Thanks to this move, the urban poverty line today has the same monetary value as the old one had in 2005. It does, however, now include spending on other things than food. It is in rural areas, that the new definition really made a difference. The re-evaluation led to the poverty line rising by slightly more than 20 % to 14.8 rupees per day. In one swoop, an additional 110 million people thus became officially classified as poor. Had the Tendulkar Commission been realistic enough to use a slightly higher calorie consumption, the figure would have risen even more.

The figures do not mean that poverty in India has not been reduced at all in the past 20 years. The criteria were changed after all. The figures do prove, however, that the decline of poverty was nowhere near the levels proclaimed so far.

The adjustment may have far-reaching consequences for India’s poverty reduction policies. So far, the poverty line largely determined who is entitled to subsidised food and other benefits from governmental welfare programmes.

Ahead of last year’s election, the Congress party and its ruling coalition, the United Progressive Alliance, promised to introduce a law to create a “right to food”. The ministries involved in drafting the Food Security Act needed solid data. That was the main reason for the official acceptance of the Tendulkar Commission’s report.

The sheer extent of the poverty was a shock, nonetheless, not least since it implies higher costs for implementing the right to food. Back-pedalling set in soon. The ministries involved suggested that governmental allocations should be capped by a kind of upper poverty line, the use of which would lead once more to an official poverty rate around 27 %.

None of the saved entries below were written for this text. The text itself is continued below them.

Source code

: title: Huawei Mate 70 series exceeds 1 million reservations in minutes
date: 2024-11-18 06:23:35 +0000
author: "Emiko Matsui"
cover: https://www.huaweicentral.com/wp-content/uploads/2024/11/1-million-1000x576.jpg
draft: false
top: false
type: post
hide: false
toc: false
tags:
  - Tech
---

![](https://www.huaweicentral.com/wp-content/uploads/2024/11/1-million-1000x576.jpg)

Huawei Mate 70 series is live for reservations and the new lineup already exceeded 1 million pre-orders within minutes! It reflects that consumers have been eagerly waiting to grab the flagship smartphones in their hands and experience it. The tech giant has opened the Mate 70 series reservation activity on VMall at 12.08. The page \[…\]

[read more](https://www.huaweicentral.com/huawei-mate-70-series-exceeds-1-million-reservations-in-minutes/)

However, such a step would be contrary not only to the report of the Tendulkar Commission, but also to two other earlier studies commissioned by the government. In 2009, the Saxena Commission had estimated the share of the absolute poor at 42 %, and in 2007, the Sengupta Commission had even postulated a share of nearly 80 %.

The government now has two alternatives:
– It can either use the figures of the Tendulkar Commission as the basis for its poverty reduction policy, or
– decide to not use any official poverty line at all.
The latter option may make sense. Coherent policies to satisfy basic needs can be enforced without any definition of who is entitled to support. The Indian state of Tamil Nadu has promising experience in this area.

The government’s reasons for treating the findings of the Tendulkar Commission with caution are obvious. It worries that the costs of fighting poverty may skyrocket. Moreover, the Tendulkar findings contradict the carefully cultivated notion of the liberal economic policy having had a massive impact on poverty.

Donors show no interest

For several reasons, the international donor community has not reacted to the Tendulkar Commission’s report so far. One is that the World Bank’s definition of poverty is used internationally, according to which there is more absolute poverty in India than even stated by the Tendulkar Commission. It is probably more important, however, that bilateral and multilateral development cooperation with India has recently been geared to other topics than poverty reduction. This has been ever more the case as India itself took up a role as a donor country. Dominant cooperation issues to day include environmental affairs and energy. That is certainly in line with global challenges, but it also suits rich nations’ export interests.

MDG 1, the eradication of extreme poverty, however, no longer plays a prominent role for development cooperation in the very country that has more destitute people than any other in the world. This is not acceptable if the MDGs are still to apply internationally. India is increasingly behaving like an assertive economic power – but the international donor community would be well-advised to confront its leaders with their own poverty assessment. In India, concerted efforts to reduce poverty are as urgent as ever.